# Items from a data source:
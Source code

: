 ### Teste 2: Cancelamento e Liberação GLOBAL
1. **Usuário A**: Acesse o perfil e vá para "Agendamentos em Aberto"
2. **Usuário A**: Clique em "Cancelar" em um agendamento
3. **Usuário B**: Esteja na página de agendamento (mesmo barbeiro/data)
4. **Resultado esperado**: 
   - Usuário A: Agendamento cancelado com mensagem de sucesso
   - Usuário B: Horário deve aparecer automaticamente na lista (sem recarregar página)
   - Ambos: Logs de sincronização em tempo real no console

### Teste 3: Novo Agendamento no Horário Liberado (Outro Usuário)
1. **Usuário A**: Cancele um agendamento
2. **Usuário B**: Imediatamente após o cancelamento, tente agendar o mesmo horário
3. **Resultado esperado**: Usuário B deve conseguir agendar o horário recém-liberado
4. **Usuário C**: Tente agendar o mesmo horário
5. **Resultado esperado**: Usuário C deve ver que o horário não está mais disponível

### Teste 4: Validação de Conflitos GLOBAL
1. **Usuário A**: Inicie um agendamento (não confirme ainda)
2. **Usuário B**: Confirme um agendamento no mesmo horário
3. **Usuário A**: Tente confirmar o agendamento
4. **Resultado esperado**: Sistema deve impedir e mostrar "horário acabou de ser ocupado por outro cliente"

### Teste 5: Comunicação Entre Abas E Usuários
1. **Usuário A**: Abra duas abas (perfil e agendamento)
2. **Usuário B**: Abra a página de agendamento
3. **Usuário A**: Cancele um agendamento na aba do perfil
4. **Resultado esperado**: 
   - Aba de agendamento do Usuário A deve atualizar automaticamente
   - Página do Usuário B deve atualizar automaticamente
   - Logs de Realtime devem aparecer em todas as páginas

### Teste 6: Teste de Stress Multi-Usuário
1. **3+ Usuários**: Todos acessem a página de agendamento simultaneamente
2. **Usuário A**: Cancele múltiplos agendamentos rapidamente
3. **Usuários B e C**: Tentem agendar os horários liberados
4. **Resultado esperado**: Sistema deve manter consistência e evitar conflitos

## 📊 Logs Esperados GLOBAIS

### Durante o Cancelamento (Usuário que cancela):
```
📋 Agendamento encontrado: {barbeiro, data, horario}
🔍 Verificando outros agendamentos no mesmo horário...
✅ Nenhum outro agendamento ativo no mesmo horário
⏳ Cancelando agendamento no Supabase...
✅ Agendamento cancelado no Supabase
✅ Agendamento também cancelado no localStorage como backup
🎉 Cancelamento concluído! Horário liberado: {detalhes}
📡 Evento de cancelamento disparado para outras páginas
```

# What to do:
Your answer must be the lines from the one containing "- Usuário A: Agendamento" through the last line of the entries, copied exactly, with no other lines.

# Answer box:
   - Usuário A: Agendamento cancelado com mensagem de sucesso
   - Usuário B: Horário deve aparecer automaticamente na lista (sem recarregar página)
   - Ambos: Logs de sincronização em tempo real no console

### Teste 3: Novo Agendamento no Horário Liberado (Outro Usuário)
1. **Usuário A**: Cancele um agendamento
2. **Usuário B**: Imediatamente após o cancelamento, tente agendar o mesmo horário
3. **Resultado esperado**: Usuário B deve conseguir agendar o horário recém-liberado
4. **Usuário C**: Tente agendar o mesmo horário
5. **Resultado esperado**: Usuário C deve ver que o horário não está mais disponível

### Teste 4: Validação de Conflitos GLOBAL
1. **Usuário A**: Inicie um agendamento (não confirme ainda)
2. **Usuário B**: Confirme um agendamento no mesmo horário
3. **Usuário A**: Tente confirmar o agendamento
4. **Resultado esperado**: Sistema deve impedir e mostrar "horário acabou de ser ocupado por outro cliente"

### Teste 5: Comunicação Entre Abas E Usuários
1. **Usuário A**: Abra duas abas (perfil e agendamento)
2. **Usuário B**: Abra a página de agendamento
3. **Usuário A**: Cancele um agendamento na aba do perfil
4. **Resultado esperado**: 
   - Aba de agendamento do Usuário A deve atualizar automaticamente
   - Página do Usuário B deve atualizar automaticamente
   - Logs de Realtime devem aparecer em todas as páginas

### Teste 6: Teste de Stress Multi-Usuário
1. **3+ Usuários**: Todos acessem a página de agendamento simultaneamente
2. **Usuário A**: Cancele múltiplos agendamentos rapidamente
3. **Usuários B e C**: Tentem agendar os horários liberados
4. **Resultado esperado**: Sistema deve manter consistência e evitar conflitos

## 📊 Logs Esperados GLOBAIS

### Durante o Cancelamento (Usuário que cancela):
```
📋 Agendamento encontrado: {barbeiro, data, horario}
🔍 Verificando outros agendamentos no mesmo horário...
✅ Nenhum outro agendamento ativo no mesmo horário
⏳ Cancelando agendamento no Supabase...
✅ Agendamento cancelado no Supabase
✅ Agendamento também cancelado no localStorage como backup
🎉 Cancelamento concluído! Horário liberado: {detalhes}
📡 Evento de cancelamento disparado para outras páginas
```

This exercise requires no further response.